═════ Source material

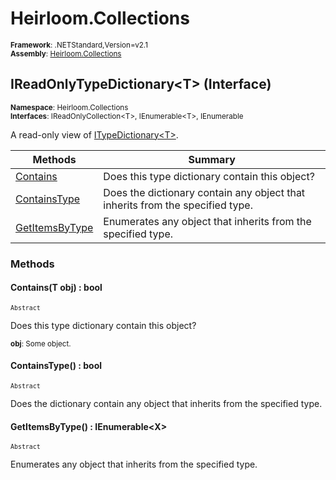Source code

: # Heirloom.Collections

<small>**Framework**: .NETStandard,Version=v2.1</small>  
<small>**Assembly**: [Heirloom.Collections](../Heirloom.Collections/Heirloom.Collections.md)</small>  

## IReadOnlyTypeDictionary\<T> (Interface)
<small>**Namespace**: Heirloom.Collections</small>  
<small>**Interfaces**: IReadOnlyCollection\<T>, IEnumerable\<T>, IEnumerable</small>  

A read-only view of [ITypeDictionary\<T>](Heirloom.Collections.ITypeDictionary[T].md).

| Methods                           | Summary                                                                       |
|-----------------------------------|-------------------------------------------------------------------------------|
| [Contains](#CONFC14FF81)          | Does this type dictionary contain this object?                                |
| [ContainsType<X>](#CON93D1CDF6)   | Does the dictionary contain any object that inherits from the specified type. |
| [GetItemsByType<X>](#GETBA3442D3) | Enumerates any object that inherits from the specified type.                  |

### Methods

#### <a name="CONFC14FF81"></a>Contains(T obj) : bool
<small>`Abstract`</small>

Does this type dictionary contain this object?

<small>**obj**: <param name="obj">Some object.</param></small>  

#### <a name="CON93D1CDF6"></a>ContainsType<X>() : bool
<small>`Abstract`</small>

Does the dictionary contain any object that inherits from the specified type.

#### <a name="GETBA3442D3"></a>GetItemsByType<X>() : IEnumerable\<X>
<small>`Abstract`</small>

Enumerates any object that inherits from the specified type.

══════════

**Problem to work on**. Transcribe each of the records above precisely, with no pictures in the copy.

**Solution to this problem**.
Source code

: # Heirloom.Collections

<small>**Framework**: .NETStandard,Version=v2.1</small>  
<small>**Assembly**: [Heirloom.Collections](../Heirloom.Collections/Heirloom.Collections.md)</small>  

## IReadOnlyTypeDictionary\<T> (Interface)
<small>**Namespace**: Heirloom.Collections</small>  
<small>**Interfaces**: IReadOnlyCollection\<T>, IEnumerable\<T>, IEnumerable</small>  

A read-only view of [ITypeDictionary\<T>](Heirloom.Collections.ITypeDictionary[T].md).

| Methods                           | Summary                                                                       |
|-----------------------------------|-------------------------------------------------------------------------------|
| [Contains](#CONFC14FF81)          | Does this type dictionary contain this object?                                |
| [ContainsType<X>](#CON93D1CDF6)   | Does the dictionary contain any object that inherits from the specified type. |
| [GetItemsByType<X>](#GETBA3442D3) | Enumerates any object that inherits from the specified type.                  |

### Methods

#### <a name="CONFC14FF81"></a>Contains(T obj) : bool
<small>`Abstract`</small>

Does this type dictionary contain this object?

<small>**obj**: <param name="obj">Some object.</param></small>  

#### <a name="CON93D1CDF6"></a>ContainsType<X>() : bool
<small>`Abstract`</small>

Does the dictionary contain any object that inherits from the specified type.

#### <a name="GETBA3442D3"></a>GetItemsByType<X>() : IEnumerable\<X>
<small>`Abstract`</small>

Enumerates any object that inherits from the specified type.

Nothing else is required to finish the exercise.